To solve the problem, we need to handle:

  1. Parentheses: We need to evaluate expressions within parentheses first.

  2. Unary Minus: Handle negative numbers or expressions that start with a minus sign.

  3. Operators: Handle addition and subtraction between numbers.

We will use a stack to handle nested parentheses and the accumulation of results as we process the string.


Approach:

  1. Iterate through the string:

    • If we encounter a number, accumulate it and push it onto the stack.

    • If we encounter an operator (+ or -), record it for the next number.

    • If we encounter a parenthesis (, push the current result and operator onto the stack and start a new scope.

    • If we encounter a closing parenthesis ), calculate the result for that scope and return to the previous context.

  2. Handle each number:

    • Consider negative numbers and numbers with multiple digits.

  3. Handle operators:

    • For each operator, perform the addition or subtraction with the previous number or the current number if no previous number exists.


Java Solution

import java.util.Stack;

class Solution {
    public int calculate(String s) {
        Stack<Integer> stack = new Stack<>();
        int result = 0, sign = 1, num = 0; // result = accumulated result, sign = current sign (+ or -)

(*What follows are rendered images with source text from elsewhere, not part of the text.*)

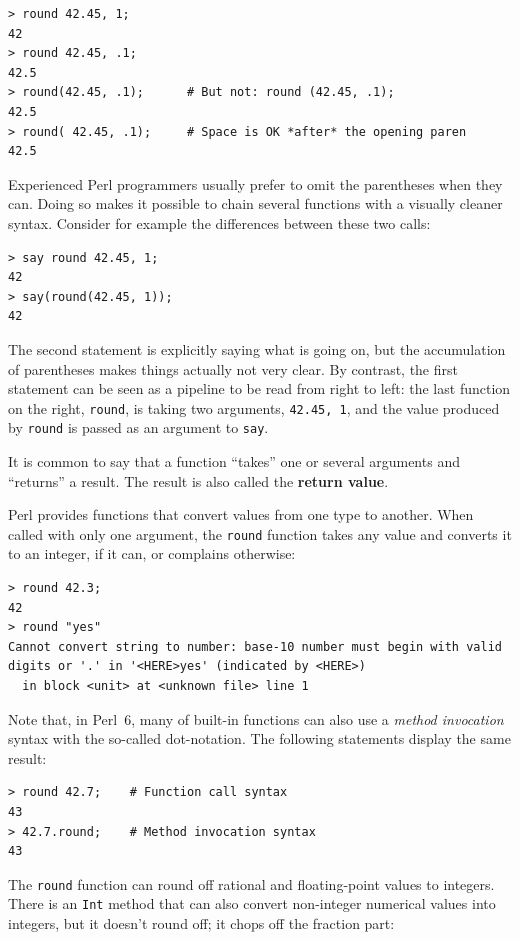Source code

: \begin{verbatim}
> round 42.45, 1;
42
> round 42.45, .1;
42.5
> round(42.45, .1);      # But not: round (42.45, .1);
42.5
> round( 42.45, .1);     # Space is OK *after* the opening paren
42.5
\end{verbatim}

Experienced Perl programmers usually prefer to omit the parentheses 
when they can. Doing so makes it possible to chain several functions 
with a visually cleaner syntax. Consider for example the differences 
between these two calls:

\begin{verbatim}
> say round 42.45, 1;
42
> say(round(42.45, 1));
42
\end{verbatim}

The second statement is explicitly saying what is going on, but 
the accumulation of parentheses makes things actually 
not very clear. By contrast, the first statement can be seen 
as a pipeline to be read from right to left: the last function 
on the right, {\tt round}, is taking two arguments, 
{\tt 42.45, 1}, and the value produced by {\tt round} is 
passed as an argument to {\tt say}.

It is common to say that a function ``takes'' one or 
several arguments and ``returns'' a result.  The result is 
also called the {\bf return value}.

Perl provides functions that convert values from one type 
to another.  When called with only one argument, the 
{\tt round} function takes any value and converts it to an 
integer, if it can, or complains otherwise:

\begin{verbatim}
> round 42.3;
42
> round "yes"
Cannot convert string to number: base-10 number must begin with valid 
digits or '.' in '<HERE>yes' (indicated by <HERE>)
  in block <unit> at <unknown file> line 1
\end{verbatim}

%
Note that, in Perl~6, many of built-in functions can also 
use a \emph{method invocation} syntax with the so-called 
dot-notation. The following statements display the same result:
\begin{verbatim}
> round 42.7;    # Function call syntax
43
> 42.7.round;    # Method invocation syntax
43
\end{verbatim}
%
The {\tt round} function can round off rational and 
floating-point values to integers. There is an {\tt Int} 
method that can also convert non-integer numerical values 
into integers, but it doesn't round off; it chops off the 
fraction part:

        for (char c : s.toCharArray()) {
            if (Character.isDigit(c)) {
                num = num * 10 + (c - '0'); // Build the number digit by digit
            } else if (c == '+') {
                result += sign * num; // Add the current number to the result
                num = 0; // Reset the number for the next iteration
                sign = 1; // Set the sign to + for the next number
            } else if (c == '-') {
                result += sign * num; // Add the current number to the result
                num = 0; // Reset the number for the next iteration
                sign = -1; // Set the sign to - for the next number
            } else if (c == '(') {
                stack.push(result); // Save the current result before going into the parentheses
                stack.push(sign); // Save the current sign
                result = 0; // Reset the result for the new expression inside parentheses
                sign = 1; // Reset the sign for the new expression
            } else if (c == ')') {
                result += sign * num; // Add the current number to the result
                num = 0; // Reset the number
                result *= stack.pop(); // Apply the sign from the last '('
                result += stack.pop(); // Add the previous result from before '('
            }
        }

        if (num != 0) { // Add the last number if any
            result += sign * num;
        }

        return result;
    }
}

Explanation of the Solution

  1. Building the Number: As we iterate through the string, we build numbers by accumulating digits.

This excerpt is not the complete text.